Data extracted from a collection
▬▬▬▬▬▬▬▬▬▬

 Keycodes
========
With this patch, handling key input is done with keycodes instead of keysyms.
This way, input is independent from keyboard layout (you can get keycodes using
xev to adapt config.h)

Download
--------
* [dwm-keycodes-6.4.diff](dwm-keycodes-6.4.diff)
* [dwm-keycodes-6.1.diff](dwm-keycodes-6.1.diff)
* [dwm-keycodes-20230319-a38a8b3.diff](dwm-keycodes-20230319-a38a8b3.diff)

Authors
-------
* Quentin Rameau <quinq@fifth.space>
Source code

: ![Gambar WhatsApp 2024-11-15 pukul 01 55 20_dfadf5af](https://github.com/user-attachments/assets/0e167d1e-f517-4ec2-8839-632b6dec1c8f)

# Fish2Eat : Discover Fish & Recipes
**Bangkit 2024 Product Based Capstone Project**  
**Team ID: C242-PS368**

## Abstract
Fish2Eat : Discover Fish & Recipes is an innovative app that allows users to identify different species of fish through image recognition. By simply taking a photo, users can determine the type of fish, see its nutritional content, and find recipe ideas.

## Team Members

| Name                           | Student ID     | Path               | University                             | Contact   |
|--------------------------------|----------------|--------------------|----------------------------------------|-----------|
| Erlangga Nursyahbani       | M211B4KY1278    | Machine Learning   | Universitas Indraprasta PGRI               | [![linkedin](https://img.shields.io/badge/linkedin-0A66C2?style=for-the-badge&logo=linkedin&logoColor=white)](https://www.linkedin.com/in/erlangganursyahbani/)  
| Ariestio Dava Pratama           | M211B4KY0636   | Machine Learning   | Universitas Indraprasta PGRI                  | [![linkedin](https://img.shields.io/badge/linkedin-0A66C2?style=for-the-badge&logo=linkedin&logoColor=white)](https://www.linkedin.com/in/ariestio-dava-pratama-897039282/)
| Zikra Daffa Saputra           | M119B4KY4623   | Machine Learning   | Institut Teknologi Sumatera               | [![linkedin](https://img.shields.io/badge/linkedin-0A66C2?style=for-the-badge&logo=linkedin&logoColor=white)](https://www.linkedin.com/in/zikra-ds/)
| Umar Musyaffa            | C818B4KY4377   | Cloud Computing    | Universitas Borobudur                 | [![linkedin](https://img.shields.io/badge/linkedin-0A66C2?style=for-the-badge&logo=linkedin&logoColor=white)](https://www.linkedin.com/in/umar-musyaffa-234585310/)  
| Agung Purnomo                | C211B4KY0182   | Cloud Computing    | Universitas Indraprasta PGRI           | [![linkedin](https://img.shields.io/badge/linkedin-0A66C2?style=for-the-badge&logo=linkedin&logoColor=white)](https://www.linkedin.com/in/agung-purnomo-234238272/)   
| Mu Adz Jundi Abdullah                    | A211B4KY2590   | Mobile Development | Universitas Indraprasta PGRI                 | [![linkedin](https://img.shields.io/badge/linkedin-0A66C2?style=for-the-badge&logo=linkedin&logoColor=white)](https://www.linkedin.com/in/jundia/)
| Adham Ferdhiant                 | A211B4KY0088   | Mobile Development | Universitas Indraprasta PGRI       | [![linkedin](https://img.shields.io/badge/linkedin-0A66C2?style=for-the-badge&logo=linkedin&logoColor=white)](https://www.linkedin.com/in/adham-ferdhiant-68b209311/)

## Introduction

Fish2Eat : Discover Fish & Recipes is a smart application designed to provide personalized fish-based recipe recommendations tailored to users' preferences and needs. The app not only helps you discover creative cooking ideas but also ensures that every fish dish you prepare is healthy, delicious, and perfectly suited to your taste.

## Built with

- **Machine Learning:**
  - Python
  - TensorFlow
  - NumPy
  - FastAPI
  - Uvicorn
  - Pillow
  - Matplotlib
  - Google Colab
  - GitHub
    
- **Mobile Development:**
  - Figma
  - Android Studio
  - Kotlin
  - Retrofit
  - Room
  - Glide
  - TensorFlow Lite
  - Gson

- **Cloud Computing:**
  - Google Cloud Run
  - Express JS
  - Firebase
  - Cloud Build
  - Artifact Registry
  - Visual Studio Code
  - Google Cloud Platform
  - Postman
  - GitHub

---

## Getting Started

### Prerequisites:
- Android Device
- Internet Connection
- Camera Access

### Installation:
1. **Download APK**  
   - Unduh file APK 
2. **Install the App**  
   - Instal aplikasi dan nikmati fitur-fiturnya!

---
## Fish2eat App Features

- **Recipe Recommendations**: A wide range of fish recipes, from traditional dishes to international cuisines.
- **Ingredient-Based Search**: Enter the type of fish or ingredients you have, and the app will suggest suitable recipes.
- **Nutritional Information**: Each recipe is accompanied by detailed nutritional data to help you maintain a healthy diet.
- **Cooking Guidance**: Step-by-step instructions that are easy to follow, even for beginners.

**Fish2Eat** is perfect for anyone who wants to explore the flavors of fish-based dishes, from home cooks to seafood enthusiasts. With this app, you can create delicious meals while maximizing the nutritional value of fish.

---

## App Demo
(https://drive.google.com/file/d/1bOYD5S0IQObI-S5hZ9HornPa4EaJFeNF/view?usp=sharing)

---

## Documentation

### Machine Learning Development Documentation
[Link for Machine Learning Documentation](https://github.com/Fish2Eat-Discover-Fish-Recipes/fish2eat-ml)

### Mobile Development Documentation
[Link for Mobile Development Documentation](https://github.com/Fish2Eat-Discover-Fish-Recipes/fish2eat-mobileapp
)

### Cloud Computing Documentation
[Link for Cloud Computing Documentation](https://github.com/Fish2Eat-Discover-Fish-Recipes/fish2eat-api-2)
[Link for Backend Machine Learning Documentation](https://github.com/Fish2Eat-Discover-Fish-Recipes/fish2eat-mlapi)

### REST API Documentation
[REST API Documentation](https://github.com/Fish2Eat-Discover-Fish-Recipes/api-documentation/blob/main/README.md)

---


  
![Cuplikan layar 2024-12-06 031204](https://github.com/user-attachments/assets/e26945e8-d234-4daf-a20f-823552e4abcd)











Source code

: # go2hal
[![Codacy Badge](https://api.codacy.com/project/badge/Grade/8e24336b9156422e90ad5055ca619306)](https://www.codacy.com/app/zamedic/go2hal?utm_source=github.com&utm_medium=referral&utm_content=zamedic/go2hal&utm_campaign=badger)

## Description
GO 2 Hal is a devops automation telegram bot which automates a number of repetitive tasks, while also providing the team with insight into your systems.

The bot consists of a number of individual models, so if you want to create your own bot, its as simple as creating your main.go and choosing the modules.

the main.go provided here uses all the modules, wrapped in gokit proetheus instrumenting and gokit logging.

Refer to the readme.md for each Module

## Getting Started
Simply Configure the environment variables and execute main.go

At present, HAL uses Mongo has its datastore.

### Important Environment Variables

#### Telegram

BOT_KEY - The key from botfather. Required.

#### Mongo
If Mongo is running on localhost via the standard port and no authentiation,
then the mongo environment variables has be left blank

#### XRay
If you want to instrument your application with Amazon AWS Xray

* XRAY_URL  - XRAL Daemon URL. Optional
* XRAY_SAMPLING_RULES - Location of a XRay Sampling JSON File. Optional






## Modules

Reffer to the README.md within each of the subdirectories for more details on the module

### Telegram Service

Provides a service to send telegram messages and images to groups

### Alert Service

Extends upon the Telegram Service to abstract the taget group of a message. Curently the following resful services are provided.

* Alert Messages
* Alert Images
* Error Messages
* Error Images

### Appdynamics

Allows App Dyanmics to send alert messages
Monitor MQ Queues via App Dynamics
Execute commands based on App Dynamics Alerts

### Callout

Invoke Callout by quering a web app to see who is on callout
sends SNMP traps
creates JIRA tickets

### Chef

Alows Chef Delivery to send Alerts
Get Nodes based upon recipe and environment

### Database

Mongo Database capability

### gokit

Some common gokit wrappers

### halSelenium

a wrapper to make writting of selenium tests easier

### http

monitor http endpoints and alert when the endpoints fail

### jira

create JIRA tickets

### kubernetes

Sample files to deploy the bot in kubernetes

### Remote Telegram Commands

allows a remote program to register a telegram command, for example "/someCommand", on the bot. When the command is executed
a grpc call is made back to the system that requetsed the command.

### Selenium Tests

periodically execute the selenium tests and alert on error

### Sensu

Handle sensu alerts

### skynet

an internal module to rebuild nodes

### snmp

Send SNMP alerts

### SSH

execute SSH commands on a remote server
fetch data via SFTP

▬▬▬▬▬▬▬▬▬▬

Pull every line containing "assets" out of the data above.

: ![Gambar WhatsApp 2024-11-15 pukul 01 55 20_dfadf5af](https://github.com/user-attachments/assets/0e167d1e-f517-4ec2-8839-632b6dec1c8f)
![Cuplikan layar 2024-12-06 031204](https://github.com/user-attachments/assets/e26945e8-d234-4daf-a20f-823552e4abcd)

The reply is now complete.